Among the records, find the lines that hold the string "Scope" and return them.

* **Data listing**:
+===+

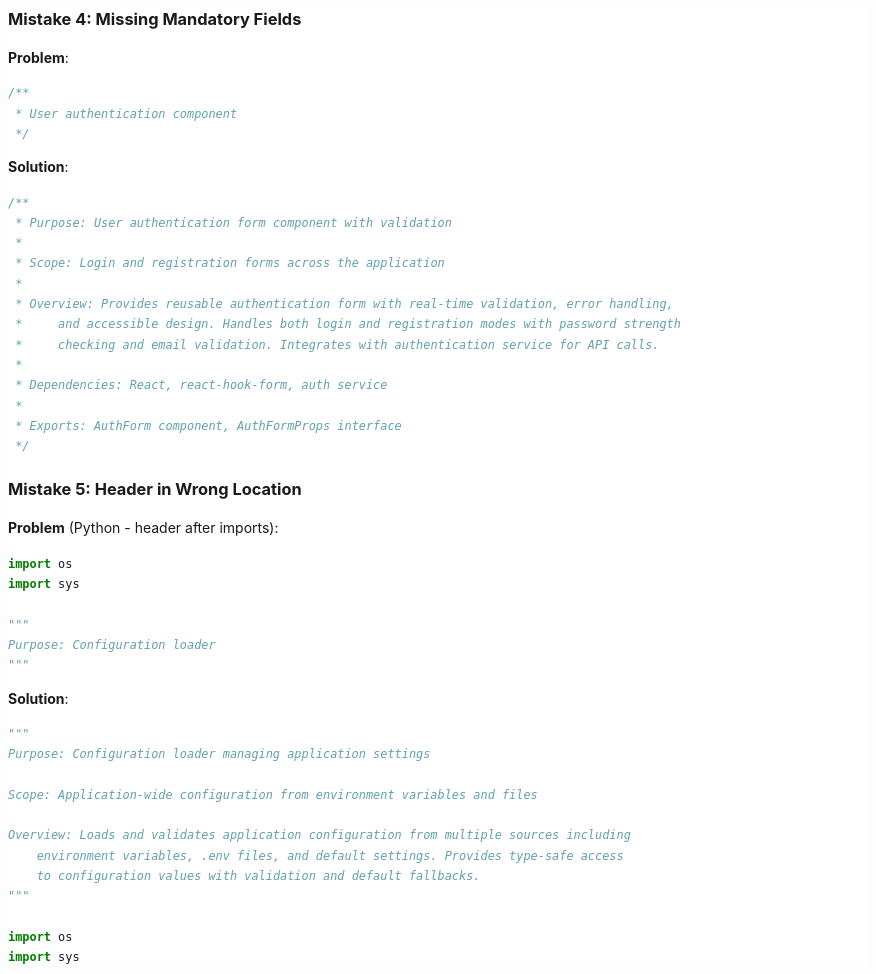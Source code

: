 ### Mistake 4: Missing Mandatory Fields

**Problem**:
```typescript
/**
 * User authentication component
 */
```

**Solution**:
```typescript
/**
 * Purpose: User authentication form component with validation
 *
 * Scope: Login and registration forms across the application
 *
 * Overview: Provides reusable authentication form with real-time validation, error handling,
 *     and accessible design. Handles both login and registration modes with password strength
 *     checking and email validation. Integrates with authentication service for API calls.
 *
 * Dependencies: React, react-hook-form, auth service
 *
 * Exports: AuthForm component, AuthFormProps interface
 */
```

### Mistake 5: Header in Wrong Location

**Problem** (Python - header after imports):
```python
import os
import sys

"""
Purpose: Configuration loader
"""
```

**Solution**:
```python
"""
Purpose: Configuration loader managing application settings

Scope: Application-wide configuration from environment variables and files

Overview: Loads and validates application configuration from multiple sources including
    environment variables, .env files, and default settings. Provides type-safe access
    to configuration values with validation and default fallbacks.
"""

import os
import sys
```

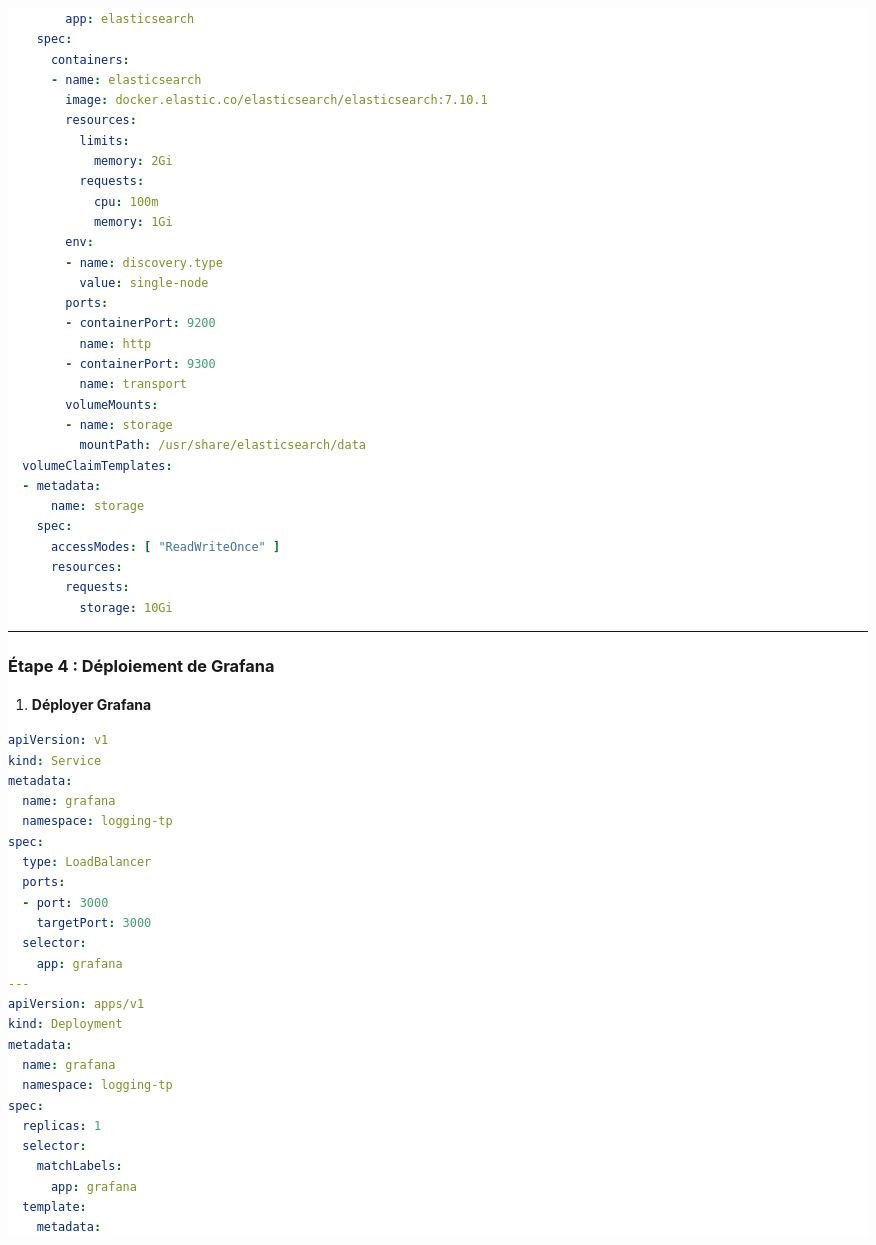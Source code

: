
 ```yaml
        app: elasticsearch
    spec:
      containers:
      - name: elasticsearch
        image: docker.elastic.co/elasticsearch/elasticsearch:7.10.1
        resources:
          limits:
            memory: 2Gi
          requests:
            cpu: 100m
            memory: 1Gi
        env:
        - name: discovery.type
          value: single-node
        ports:
        - containerPort: 9200
          name: http
        - containerPort: 9300
          name: transport
        volumeMounts:
        - name: storage
          mountPath: /usr/share/elasticsearch/data
  volumeClaimTemplates:
  - metadata:
      name: storage
    spec:
      accessModes: [ "ReadWriteOnce" ]
      resources:
        requests:
          storage: 10Gi
```

---

### Étape 4 : Déploiement de Grafana

1. **Déployer Grafana**

```yaml
apiVersion: v1
kind: Service
metadata:
  name: grafana
  namespace: logging-tp
spec:
  type: LoadBalancer
  ports:
  - port: 3000
    targetPort: 3000
  selector:
    app: grafana
---
apiVersion: apps/v1
kind: Deployment
metadata:
  name: grafana
  namespace: logging-tp
spec:
  replicas: 1
  selector:
    matchLabels:
      app: grafana
  template:
    metadata:
```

+===+

* **Result of this task**:
 * Scope: Login and registration forms across the application
Scope: Application-wide configuration from environment variables and files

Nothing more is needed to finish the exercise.